Leslie's "Undocumented" T-shirt, along with the rallies she attends and the lobbying she has done in Washington and Sacramento, is part of an effort to change her and other undocumented students' lives through what's known as the Dream Act. The federal bill, a version of which was introduced in Congress in 2001, would create a pathway to legal residency for immigrants who arrived in this country as children, have been in the United States for at least five years and have graduated from a U.S. high school or obtained a G.E.D. To gain status, they would have to finish two years of college or military service. Supporters argue that the legislation benefits ambitious, academically successful students who will go on to professional careers. Without the Dream Act, many of those same young people will be stuck, much like their parents, in the underground economy.

Some 825,000 immigrants are likely to become legal residents if the Dream Act passes, according to the Migration Policy Institute, a research group. But Steven A. Camarota, research director at the Center for Immigration Studies, which favors strict enforcement of immigration laws and opposes the Dream Act, argues that the legislation would create another avenue for immigration fraud and added incentive for immigrants to come to the United States. He noted that it rewards illegal behavior and takes college spots and financial aid from students who are legal residents.

....

In the midst of the political wrangling, the Dream Act advocates - most of them in their early to mid-20s - have become the most outspoken and daring wing of the immigration movement. Borrowing tactics from the civil rights and gay rights movements, in the last year they have orchestrated dozens of demonstrations, hunger strikes, "coming out" events - publicly revealing their undocumented status - and sit-ins in federal offices, risking both arrest and deportation.

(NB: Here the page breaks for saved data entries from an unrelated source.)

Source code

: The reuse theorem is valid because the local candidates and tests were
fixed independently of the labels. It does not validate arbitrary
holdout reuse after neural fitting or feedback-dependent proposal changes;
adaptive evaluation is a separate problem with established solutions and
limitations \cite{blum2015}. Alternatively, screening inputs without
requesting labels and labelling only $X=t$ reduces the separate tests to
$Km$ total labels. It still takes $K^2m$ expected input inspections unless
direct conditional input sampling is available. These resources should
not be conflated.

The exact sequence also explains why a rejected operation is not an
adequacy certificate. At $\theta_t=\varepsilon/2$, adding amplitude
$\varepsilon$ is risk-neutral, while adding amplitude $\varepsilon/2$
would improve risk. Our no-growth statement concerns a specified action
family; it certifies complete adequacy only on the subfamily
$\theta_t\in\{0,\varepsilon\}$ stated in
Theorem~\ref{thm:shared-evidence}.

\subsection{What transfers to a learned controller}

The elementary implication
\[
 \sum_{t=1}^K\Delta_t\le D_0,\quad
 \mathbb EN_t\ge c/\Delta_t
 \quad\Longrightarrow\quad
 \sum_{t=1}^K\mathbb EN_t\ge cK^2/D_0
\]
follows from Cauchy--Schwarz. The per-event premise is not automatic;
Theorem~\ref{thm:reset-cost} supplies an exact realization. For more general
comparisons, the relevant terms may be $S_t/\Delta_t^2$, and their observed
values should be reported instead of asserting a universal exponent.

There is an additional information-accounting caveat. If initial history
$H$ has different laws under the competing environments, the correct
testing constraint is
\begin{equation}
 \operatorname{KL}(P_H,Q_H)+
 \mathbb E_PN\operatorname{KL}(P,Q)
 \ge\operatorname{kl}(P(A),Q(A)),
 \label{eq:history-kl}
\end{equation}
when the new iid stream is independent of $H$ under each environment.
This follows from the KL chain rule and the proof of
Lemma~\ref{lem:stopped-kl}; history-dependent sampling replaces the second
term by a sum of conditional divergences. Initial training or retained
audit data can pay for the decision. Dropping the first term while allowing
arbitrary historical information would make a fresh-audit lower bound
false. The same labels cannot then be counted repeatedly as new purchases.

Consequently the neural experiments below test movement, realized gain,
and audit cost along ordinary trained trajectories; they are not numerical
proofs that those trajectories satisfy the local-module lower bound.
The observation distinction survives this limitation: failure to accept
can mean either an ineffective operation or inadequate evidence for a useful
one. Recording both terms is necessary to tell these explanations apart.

Jones eventually admitted that no one has actually been deported because of Dream Act activism, but why let that get in the way of the drama?

Jones' relentless fawning matches what the Times has done all year, giving prominent play to their tiny marches involving less than five people, as it did in May and January 2010, while virtually ignoring the massive annual March for Life against abortion.

Jones indulged in melodrama.

Undocumented students often describe their early lives as molded by fear. They had nightmares about immigration agents showing up at the front door. They watched parents or older siblings be deported. So when a group of activists decided for the first time this year to purposefully risk arrest and deportation for the Dream Act, it was a bold move - some called it impetuous - and one that played directly into some students' deepest anxieties.

....

In May, Carrillo traveled to Tucson with three other Dream leaders: Lizbeth Mateo, the co-founder of Dream Team L.A.; Tania Unzueta, a Chicago advocate who helped jump-start the national "coming out" campaign; and Mohammad Abdollahi, a co-founder of DreamActivists.org, a resource for undocumented students. In Tucson, Raul Alcaraz, an activist who is a legal resident, joined the group, which became known as the Dream Act 5.

Around 11:30 on the morning of May 17, the 56th anniversary of Brown v. Board of Education, while dozens of Dream Act supporters rallied outside, the five activists walked into John McCain's office, dressed in matching royal blue graduation gowns and caps. (McCain was in Washington.)They sat down in the reception area under an American flag, and for more than six hours they refused to leave, calling for McCain to support the Dream Act and the bill's passage.


Jones continues to press the misguided civil rights era comparison. Wilmington 10, meet the "Dream Act 5."

Yet the Dream Act 5 did succeed in at least some of its goals. While McCain has not changed his position, the sit-in received national and international media attention. Other youth activists, emboldened by the Arizona group, have orchestrated sit-ins and hunger strikes around the country, including in North Carolina, Los Angeles, San Francisco, Washington.


The Times certainly gave it "media attention," covering the sit-in by the "Dream Act 5," though without that catchy title, calling it "an escalation of protest tactics."